TASK INSTRUCTIONS: In the records below, which lines include "DELETE"? Copy them.

Collection entries:
______

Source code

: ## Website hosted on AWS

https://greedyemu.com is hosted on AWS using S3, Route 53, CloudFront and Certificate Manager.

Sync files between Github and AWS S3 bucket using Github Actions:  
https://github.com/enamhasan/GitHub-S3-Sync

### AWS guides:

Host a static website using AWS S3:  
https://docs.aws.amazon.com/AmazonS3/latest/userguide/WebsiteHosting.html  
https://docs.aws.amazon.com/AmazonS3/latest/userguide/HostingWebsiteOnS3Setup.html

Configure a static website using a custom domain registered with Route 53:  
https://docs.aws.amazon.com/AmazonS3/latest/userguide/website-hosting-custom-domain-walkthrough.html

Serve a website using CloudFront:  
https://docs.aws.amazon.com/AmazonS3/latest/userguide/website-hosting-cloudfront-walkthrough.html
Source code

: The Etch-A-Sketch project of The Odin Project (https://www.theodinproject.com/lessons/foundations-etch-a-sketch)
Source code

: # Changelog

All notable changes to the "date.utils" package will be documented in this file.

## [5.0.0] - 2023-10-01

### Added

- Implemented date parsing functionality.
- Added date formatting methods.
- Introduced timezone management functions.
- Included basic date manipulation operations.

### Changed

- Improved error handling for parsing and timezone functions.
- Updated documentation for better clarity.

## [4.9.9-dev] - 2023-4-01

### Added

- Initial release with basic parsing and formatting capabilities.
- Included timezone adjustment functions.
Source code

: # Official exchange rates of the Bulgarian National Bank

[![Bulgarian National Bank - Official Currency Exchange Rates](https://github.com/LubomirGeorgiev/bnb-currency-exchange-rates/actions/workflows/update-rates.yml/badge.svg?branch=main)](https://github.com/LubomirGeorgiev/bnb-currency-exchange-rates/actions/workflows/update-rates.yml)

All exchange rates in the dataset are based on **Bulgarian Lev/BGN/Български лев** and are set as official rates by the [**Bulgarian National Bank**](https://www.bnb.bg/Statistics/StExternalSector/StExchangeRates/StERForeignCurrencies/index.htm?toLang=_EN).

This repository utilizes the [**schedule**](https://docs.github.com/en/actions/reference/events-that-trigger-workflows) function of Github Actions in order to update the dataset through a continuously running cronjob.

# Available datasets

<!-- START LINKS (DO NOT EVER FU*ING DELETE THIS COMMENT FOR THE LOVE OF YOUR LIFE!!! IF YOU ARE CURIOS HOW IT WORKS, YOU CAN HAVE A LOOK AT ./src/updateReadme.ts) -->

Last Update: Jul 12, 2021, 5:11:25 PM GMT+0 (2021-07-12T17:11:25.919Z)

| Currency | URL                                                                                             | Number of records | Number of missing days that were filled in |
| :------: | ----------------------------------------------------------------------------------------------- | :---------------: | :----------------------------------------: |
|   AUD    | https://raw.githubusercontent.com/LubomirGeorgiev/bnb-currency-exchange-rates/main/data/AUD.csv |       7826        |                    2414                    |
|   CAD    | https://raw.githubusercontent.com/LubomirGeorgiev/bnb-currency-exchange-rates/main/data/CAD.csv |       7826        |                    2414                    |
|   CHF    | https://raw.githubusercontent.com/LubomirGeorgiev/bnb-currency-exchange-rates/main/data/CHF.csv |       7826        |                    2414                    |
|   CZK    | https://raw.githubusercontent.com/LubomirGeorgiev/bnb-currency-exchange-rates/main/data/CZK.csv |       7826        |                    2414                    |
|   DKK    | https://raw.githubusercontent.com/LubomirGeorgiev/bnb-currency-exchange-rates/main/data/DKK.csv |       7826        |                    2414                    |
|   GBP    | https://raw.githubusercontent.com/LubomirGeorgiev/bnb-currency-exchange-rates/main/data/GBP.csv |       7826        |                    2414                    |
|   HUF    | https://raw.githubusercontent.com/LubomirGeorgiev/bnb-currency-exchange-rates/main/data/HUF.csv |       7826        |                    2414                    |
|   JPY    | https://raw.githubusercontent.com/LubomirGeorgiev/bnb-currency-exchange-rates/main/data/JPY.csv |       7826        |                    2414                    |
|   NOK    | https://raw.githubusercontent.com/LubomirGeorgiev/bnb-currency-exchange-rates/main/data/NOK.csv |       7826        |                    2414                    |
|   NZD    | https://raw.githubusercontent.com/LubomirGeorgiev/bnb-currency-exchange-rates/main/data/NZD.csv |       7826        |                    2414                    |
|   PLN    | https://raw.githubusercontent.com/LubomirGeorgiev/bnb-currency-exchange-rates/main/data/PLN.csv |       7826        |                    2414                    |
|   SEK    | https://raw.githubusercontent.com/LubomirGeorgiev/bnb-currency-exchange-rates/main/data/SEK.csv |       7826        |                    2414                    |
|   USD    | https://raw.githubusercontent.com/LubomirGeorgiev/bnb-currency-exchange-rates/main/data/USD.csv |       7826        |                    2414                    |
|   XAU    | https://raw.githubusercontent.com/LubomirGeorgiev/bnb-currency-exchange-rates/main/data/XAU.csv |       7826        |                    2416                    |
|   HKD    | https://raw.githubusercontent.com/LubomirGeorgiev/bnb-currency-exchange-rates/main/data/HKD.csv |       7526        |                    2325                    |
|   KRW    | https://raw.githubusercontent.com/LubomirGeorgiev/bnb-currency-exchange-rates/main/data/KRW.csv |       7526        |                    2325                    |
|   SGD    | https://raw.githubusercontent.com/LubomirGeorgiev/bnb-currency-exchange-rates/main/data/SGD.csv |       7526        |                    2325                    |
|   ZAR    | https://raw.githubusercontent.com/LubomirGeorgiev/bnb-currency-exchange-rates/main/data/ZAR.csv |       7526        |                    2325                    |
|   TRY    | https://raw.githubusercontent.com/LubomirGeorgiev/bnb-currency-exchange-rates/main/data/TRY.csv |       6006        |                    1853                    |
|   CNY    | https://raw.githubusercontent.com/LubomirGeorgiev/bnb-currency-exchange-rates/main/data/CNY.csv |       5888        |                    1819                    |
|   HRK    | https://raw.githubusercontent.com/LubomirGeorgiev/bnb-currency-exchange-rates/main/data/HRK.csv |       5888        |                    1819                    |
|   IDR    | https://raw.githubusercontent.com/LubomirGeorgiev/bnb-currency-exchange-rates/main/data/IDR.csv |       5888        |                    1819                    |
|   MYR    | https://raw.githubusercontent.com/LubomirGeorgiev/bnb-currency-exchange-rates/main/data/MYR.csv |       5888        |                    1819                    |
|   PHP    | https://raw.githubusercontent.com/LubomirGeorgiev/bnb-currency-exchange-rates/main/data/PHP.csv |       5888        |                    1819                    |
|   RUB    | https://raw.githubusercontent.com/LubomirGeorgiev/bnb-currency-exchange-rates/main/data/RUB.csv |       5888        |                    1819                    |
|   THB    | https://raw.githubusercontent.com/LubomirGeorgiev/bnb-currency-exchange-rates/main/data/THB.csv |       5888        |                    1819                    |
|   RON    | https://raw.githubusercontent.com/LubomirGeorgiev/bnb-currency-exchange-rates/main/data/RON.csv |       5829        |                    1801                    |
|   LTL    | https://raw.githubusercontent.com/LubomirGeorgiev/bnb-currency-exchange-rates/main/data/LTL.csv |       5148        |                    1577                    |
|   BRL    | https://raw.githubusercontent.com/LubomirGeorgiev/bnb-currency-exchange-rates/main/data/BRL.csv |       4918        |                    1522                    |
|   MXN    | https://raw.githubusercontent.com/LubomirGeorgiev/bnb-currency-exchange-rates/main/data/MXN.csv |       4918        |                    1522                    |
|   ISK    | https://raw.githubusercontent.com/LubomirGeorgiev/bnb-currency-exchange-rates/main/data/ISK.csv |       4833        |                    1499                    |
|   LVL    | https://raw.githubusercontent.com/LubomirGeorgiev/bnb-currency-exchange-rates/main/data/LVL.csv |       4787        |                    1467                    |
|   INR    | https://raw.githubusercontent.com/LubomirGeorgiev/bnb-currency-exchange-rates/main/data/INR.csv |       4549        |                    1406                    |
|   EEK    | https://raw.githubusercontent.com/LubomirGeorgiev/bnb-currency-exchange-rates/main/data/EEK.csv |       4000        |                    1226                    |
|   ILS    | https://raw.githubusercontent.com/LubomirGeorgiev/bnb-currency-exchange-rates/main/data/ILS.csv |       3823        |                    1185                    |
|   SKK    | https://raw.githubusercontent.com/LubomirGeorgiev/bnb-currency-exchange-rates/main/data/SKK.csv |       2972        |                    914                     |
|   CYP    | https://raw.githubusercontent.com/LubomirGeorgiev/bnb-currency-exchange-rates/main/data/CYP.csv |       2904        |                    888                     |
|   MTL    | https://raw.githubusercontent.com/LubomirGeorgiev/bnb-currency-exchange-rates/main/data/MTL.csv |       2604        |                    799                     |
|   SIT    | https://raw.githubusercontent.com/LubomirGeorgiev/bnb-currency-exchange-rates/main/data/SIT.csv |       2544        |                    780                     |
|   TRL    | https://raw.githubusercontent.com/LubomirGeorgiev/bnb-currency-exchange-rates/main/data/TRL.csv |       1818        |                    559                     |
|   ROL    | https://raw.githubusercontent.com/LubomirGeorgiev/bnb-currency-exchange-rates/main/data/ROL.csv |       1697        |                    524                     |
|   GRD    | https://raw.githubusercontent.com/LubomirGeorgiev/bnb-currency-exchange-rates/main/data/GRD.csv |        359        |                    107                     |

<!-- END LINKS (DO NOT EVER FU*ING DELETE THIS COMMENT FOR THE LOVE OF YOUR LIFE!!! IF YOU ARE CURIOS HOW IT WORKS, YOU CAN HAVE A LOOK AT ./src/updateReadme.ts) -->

______

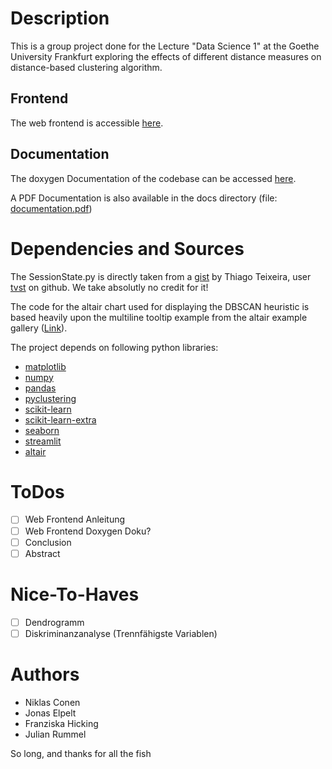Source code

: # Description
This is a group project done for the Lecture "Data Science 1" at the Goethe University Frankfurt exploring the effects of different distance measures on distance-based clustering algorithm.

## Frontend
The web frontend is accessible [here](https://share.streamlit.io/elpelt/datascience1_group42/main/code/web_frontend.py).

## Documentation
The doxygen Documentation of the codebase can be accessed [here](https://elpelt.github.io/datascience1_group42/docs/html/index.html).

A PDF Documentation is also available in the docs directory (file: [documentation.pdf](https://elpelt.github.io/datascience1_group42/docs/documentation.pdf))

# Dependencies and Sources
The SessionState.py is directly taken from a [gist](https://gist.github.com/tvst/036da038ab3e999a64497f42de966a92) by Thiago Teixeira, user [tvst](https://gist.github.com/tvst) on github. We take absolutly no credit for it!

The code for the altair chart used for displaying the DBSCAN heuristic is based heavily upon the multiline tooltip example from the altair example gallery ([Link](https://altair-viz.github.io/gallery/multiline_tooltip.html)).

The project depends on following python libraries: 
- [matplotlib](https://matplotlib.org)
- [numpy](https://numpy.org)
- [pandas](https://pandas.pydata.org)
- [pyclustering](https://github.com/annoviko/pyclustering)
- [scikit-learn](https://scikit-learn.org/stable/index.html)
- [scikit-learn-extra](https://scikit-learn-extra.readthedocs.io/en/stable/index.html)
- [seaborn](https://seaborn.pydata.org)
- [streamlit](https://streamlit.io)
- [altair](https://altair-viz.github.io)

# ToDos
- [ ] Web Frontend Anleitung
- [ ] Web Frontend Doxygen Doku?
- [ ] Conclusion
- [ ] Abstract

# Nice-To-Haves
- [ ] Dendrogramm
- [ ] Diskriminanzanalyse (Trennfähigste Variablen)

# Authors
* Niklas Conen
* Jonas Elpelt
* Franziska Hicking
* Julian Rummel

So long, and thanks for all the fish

______

PROBLEM SOLUTION:
<!-- START LINKS (DO NOT EVER FU*ING DELETE THIS COMMENT FOR THE LOVE OF YOUR LIFE!!! IF YOU ARE CURIOS HOW IT WORKS, YOU CAN HAVE A LOOK AT ./src/updateReadme.ts) -->
<!-- END LINKS (DO NOT EVER FU*ING DELETE THIS COMMENT FOR THE LOVE OF YOUR LIFE!!! IF YOU ARE CURIOS HOW IT WORKS, YOU CAN HAVE A LOOK AT ./src/updateReadme.ts) -->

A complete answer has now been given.